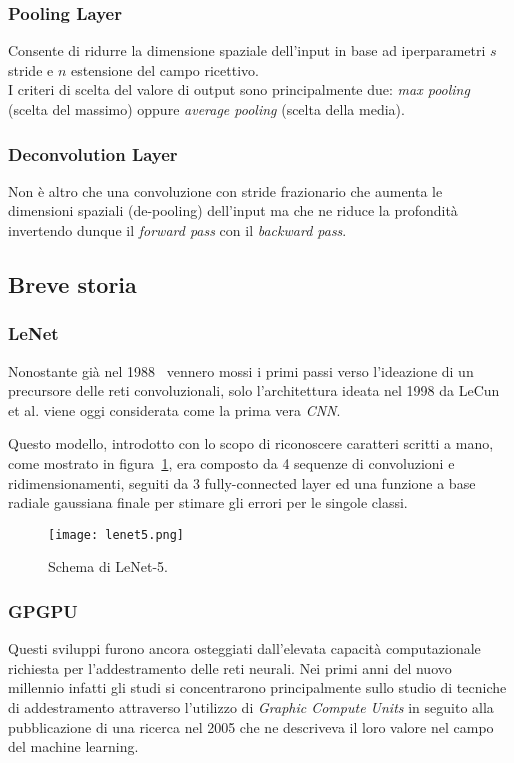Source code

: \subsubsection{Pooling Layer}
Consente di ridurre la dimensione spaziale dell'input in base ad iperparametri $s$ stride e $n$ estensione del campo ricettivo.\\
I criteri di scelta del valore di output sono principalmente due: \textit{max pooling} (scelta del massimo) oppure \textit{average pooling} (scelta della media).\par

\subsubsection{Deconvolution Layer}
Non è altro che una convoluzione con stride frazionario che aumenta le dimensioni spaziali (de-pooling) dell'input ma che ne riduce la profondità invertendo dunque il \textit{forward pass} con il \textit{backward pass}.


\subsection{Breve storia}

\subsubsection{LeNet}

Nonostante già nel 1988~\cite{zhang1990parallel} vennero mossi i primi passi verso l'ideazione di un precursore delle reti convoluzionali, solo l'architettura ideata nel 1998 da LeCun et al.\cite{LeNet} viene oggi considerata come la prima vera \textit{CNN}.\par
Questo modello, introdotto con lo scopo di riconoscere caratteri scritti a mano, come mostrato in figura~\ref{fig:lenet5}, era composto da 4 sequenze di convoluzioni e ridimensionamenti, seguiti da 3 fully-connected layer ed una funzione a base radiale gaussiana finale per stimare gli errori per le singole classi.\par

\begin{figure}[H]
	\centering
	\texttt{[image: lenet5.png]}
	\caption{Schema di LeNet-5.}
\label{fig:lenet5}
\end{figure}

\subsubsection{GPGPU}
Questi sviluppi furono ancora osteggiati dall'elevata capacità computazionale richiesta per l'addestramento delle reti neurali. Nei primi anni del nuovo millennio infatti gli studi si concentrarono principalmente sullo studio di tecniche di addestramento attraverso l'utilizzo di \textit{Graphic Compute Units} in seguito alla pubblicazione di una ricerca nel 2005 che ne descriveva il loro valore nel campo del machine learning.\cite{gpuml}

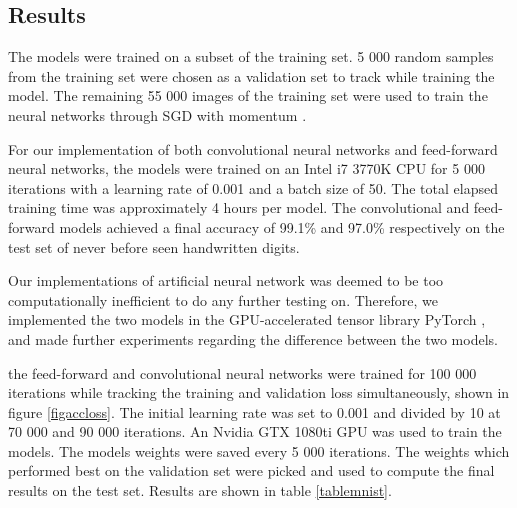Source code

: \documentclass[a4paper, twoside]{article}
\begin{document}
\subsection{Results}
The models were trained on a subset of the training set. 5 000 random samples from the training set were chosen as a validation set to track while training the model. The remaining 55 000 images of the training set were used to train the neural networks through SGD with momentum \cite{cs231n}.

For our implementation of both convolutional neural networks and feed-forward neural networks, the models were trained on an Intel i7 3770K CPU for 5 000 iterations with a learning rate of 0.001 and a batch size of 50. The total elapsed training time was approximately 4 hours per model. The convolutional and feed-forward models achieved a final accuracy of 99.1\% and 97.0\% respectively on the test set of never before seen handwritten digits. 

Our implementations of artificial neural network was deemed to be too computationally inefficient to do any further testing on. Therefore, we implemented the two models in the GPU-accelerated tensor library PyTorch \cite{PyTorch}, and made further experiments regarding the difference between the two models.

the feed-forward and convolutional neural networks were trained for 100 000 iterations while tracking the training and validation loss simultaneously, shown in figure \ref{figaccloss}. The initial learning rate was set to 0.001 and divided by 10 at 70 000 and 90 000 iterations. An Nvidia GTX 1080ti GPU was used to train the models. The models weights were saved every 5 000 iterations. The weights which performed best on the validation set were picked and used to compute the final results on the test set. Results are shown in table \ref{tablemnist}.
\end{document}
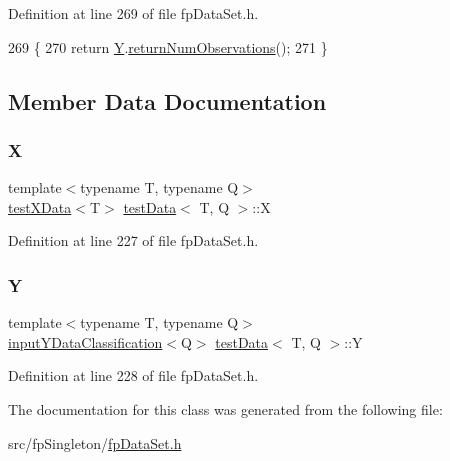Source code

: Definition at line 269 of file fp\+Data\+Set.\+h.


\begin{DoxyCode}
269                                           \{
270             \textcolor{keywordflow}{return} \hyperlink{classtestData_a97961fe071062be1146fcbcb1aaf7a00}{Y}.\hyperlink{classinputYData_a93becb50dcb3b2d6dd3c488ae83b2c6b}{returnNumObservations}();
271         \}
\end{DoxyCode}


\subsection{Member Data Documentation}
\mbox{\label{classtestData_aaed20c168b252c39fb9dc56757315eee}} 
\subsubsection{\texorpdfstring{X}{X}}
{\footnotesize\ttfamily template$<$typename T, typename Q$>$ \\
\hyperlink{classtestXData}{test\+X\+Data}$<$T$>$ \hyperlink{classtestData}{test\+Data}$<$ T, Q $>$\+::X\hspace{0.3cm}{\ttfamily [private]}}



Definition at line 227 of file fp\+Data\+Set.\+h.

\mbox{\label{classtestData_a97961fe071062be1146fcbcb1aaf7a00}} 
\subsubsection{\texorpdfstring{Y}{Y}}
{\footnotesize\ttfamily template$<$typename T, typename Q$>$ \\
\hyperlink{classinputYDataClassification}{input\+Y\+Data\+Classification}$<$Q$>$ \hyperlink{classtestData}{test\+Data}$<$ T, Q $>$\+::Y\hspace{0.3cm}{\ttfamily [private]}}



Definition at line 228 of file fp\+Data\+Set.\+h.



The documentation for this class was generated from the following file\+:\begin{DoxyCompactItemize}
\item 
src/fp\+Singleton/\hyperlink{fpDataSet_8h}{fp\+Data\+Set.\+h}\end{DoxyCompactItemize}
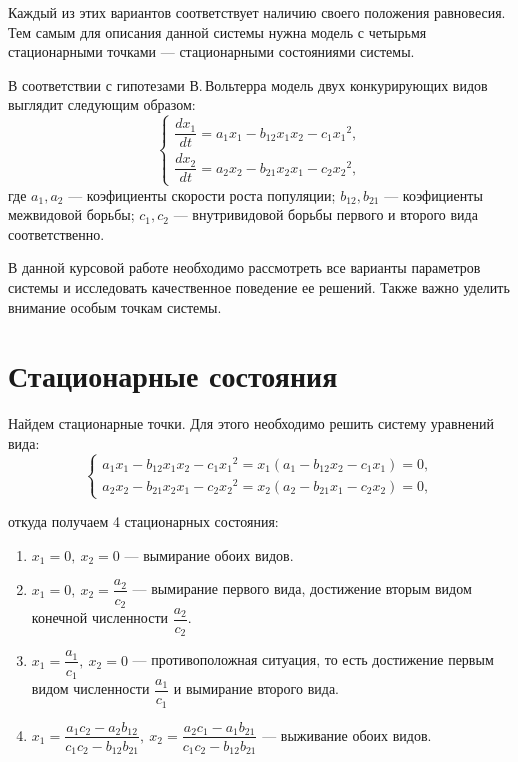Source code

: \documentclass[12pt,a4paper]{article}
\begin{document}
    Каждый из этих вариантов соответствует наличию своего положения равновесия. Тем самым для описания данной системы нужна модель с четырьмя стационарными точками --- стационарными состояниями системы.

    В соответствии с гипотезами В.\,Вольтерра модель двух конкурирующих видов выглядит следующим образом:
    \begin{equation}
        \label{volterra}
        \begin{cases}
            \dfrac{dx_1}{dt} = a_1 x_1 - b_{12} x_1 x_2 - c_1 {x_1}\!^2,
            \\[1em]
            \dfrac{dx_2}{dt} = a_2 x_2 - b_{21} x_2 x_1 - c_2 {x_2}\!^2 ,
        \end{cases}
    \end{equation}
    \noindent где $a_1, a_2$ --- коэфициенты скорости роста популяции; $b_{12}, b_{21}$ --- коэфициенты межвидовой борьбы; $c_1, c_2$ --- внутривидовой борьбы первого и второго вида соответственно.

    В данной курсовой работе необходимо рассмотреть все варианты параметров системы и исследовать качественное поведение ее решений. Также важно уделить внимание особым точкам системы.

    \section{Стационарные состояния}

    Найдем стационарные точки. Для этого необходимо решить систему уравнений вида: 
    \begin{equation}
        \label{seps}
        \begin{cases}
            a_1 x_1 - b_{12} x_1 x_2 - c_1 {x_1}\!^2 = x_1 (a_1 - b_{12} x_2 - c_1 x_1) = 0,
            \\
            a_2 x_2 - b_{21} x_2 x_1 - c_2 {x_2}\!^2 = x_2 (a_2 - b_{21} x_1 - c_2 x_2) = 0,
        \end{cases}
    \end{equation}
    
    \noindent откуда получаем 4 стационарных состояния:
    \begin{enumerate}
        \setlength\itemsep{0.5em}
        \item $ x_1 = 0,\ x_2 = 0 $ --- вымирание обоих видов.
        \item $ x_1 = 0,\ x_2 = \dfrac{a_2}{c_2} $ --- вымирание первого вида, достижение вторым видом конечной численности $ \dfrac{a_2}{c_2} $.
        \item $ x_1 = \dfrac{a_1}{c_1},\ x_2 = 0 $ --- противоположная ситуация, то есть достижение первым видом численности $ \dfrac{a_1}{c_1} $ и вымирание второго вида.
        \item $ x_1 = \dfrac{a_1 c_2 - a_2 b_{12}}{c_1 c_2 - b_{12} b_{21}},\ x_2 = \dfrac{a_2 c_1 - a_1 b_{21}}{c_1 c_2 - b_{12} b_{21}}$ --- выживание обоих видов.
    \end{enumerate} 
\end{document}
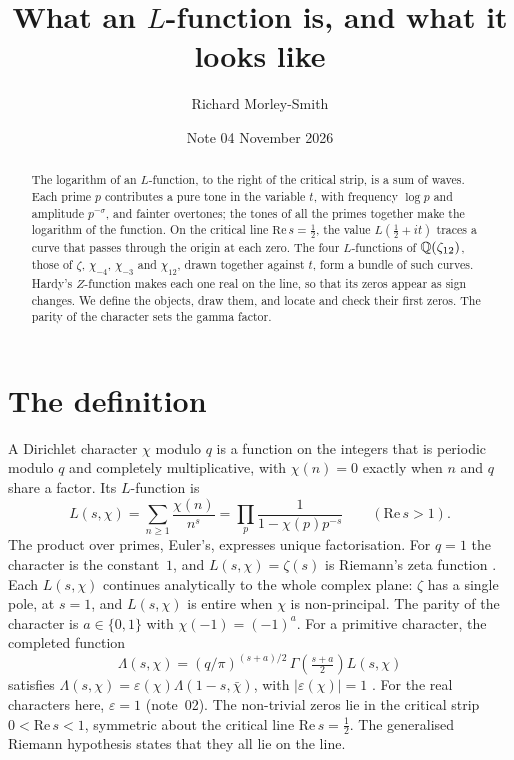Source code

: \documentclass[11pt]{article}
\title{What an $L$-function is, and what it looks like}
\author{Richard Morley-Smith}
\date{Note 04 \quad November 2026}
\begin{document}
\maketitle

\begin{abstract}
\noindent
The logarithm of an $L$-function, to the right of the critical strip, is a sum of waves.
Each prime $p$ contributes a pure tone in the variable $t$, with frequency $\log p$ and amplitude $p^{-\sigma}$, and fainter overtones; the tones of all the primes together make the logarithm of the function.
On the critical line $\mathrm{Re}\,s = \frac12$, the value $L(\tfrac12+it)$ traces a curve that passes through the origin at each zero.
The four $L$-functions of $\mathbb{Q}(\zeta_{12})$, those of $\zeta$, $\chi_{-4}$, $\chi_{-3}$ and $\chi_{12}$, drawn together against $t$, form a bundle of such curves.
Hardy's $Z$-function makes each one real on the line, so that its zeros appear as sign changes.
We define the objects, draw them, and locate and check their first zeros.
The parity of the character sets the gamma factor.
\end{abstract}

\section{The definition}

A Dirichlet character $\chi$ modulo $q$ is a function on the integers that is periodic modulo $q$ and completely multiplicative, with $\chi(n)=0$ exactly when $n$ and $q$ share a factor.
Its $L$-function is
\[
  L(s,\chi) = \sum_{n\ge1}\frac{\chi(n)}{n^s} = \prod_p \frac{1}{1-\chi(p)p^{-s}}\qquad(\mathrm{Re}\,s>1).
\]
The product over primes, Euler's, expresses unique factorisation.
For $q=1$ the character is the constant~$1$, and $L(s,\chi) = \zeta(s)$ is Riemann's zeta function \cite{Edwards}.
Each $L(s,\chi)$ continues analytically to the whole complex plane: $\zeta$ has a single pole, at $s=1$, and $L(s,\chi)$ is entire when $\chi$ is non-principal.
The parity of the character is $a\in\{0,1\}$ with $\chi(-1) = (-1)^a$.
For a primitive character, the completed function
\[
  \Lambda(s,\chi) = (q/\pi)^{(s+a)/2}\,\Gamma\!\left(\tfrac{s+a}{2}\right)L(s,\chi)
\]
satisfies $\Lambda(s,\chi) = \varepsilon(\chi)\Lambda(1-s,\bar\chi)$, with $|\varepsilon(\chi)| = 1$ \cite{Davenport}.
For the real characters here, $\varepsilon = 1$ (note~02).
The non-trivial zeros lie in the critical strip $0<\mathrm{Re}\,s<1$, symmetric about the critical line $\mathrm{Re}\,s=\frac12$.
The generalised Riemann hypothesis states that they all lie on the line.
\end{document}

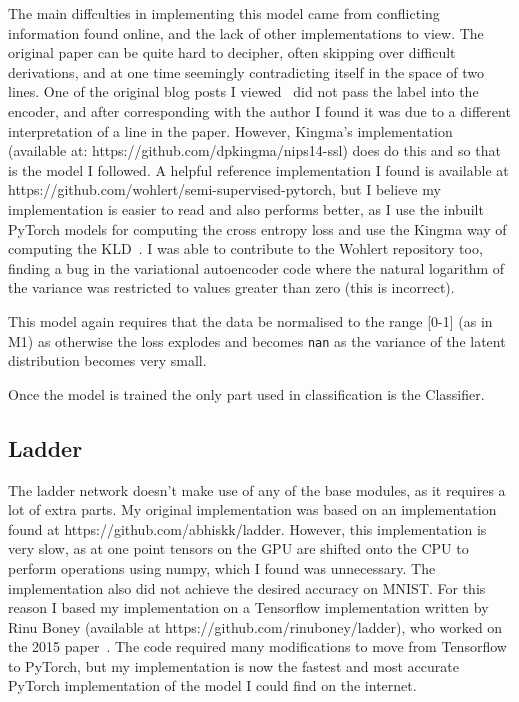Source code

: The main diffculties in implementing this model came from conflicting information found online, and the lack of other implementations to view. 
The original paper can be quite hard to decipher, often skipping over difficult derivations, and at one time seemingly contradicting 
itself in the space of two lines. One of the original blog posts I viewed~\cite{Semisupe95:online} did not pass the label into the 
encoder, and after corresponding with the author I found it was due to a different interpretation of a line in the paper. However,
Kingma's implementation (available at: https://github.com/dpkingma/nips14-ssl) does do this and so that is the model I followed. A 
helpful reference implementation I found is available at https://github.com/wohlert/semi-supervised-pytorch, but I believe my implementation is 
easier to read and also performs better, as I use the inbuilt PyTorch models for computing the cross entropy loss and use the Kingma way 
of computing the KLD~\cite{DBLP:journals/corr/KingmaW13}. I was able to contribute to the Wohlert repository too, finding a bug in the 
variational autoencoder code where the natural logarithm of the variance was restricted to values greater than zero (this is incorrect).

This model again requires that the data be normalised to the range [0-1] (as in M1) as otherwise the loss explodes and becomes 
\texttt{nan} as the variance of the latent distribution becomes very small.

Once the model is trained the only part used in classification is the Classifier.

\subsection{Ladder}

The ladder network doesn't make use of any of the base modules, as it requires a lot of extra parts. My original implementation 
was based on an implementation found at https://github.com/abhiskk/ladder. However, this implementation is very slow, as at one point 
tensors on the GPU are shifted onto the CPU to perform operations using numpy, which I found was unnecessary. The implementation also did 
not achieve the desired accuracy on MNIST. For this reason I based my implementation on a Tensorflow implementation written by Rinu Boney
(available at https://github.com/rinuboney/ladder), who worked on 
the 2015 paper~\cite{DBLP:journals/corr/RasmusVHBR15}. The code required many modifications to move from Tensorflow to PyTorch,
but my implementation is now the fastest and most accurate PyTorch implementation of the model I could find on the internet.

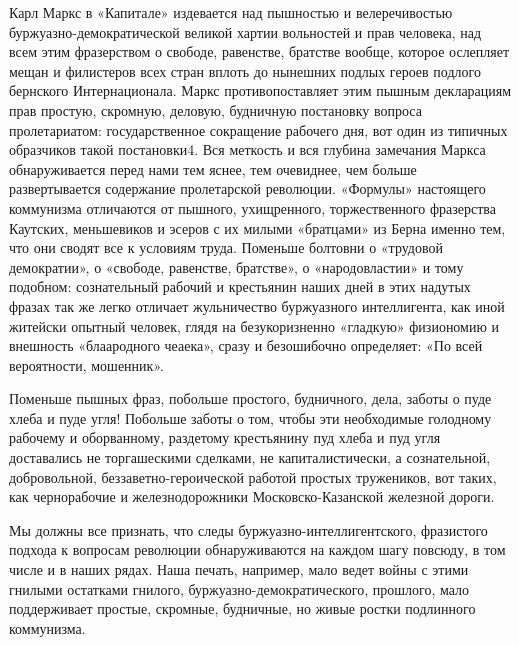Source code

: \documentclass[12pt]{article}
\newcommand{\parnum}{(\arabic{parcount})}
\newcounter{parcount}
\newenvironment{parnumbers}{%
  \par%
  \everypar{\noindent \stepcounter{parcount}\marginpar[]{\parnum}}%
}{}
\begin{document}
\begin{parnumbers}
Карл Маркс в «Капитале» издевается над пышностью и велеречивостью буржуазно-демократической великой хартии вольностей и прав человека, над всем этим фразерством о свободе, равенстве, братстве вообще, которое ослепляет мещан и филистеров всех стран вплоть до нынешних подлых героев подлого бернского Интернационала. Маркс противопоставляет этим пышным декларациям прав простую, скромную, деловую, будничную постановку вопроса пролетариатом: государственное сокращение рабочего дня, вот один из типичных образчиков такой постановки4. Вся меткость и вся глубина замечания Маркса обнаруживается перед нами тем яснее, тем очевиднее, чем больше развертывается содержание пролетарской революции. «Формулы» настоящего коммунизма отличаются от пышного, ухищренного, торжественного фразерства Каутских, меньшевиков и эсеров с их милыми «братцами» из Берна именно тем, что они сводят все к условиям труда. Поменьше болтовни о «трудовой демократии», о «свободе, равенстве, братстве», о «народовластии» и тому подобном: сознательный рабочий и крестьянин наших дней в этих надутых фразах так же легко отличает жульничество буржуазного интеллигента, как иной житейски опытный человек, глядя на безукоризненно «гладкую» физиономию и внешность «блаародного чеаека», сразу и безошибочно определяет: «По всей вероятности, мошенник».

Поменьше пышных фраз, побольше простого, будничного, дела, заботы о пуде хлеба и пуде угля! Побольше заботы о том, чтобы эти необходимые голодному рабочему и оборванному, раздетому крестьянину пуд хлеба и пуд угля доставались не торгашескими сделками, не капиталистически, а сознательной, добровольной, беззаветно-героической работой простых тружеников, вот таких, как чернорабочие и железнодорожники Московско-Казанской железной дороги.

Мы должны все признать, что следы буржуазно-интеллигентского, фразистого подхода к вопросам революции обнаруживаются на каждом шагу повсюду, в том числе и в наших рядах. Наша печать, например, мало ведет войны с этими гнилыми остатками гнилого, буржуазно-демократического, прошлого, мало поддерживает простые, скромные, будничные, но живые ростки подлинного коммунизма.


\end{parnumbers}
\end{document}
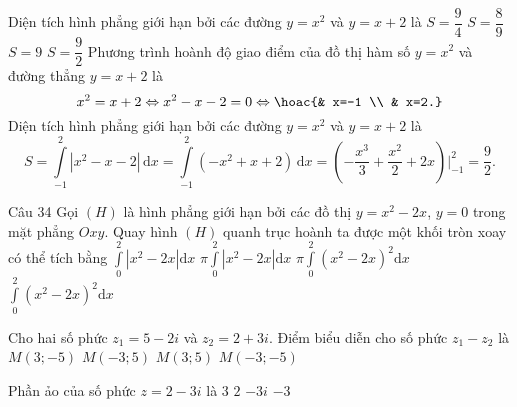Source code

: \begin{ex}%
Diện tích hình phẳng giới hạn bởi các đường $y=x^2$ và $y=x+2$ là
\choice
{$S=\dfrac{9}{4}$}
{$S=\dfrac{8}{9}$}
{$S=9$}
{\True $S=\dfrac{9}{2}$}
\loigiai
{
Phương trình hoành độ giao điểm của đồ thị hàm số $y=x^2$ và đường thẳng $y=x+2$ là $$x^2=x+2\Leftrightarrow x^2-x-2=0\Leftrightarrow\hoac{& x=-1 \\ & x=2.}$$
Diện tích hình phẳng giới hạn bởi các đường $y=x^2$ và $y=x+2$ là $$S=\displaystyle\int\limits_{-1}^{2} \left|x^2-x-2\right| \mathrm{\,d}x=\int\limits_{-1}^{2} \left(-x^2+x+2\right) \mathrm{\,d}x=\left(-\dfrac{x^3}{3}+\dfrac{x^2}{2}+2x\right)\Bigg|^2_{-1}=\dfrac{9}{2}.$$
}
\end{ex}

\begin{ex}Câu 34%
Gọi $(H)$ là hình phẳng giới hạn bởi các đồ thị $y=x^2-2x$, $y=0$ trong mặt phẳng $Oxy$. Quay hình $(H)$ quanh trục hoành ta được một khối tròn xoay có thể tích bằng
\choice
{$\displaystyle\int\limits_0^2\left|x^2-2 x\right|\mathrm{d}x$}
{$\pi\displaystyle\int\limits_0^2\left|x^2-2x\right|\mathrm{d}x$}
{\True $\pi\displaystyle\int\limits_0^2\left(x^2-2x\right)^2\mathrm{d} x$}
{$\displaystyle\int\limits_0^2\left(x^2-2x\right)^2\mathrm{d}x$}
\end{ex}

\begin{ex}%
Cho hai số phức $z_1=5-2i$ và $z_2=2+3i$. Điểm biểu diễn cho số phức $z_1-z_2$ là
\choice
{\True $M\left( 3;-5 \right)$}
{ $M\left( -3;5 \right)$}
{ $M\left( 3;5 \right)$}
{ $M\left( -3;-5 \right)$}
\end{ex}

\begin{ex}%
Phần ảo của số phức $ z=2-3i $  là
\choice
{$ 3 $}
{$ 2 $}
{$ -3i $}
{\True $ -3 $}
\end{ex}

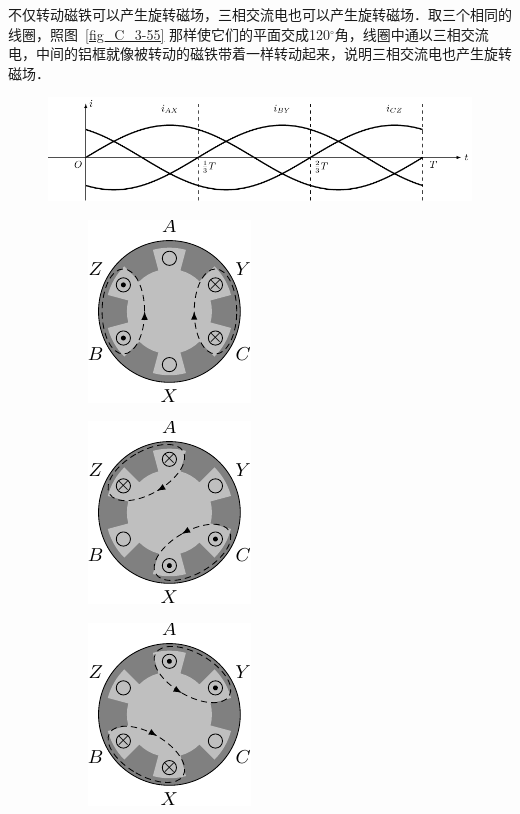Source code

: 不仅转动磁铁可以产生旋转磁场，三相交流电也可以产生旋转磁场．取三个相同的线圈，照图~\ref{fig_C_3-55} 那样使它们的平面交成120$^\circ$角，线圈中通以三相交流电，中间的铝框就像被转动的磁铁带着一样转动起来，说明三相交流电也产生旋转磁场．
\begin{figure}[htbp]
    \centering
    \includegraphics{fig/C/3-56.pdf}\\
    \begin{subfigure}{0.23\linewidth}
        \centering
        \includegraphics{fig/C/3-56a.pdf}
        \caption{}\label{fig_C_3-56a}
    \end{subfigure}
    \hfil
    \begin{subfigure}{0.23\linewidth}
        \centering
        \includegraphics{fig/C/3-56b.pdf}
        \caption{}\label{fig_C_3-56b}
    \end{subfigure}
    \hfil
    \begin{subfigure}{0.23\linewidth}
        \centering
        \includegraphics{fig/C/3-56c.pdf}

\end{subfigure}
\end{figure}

### What the task requires
I'd like the number of lines in the listing above that contain the string "zeta", and only the number.

### Answer to this problem
3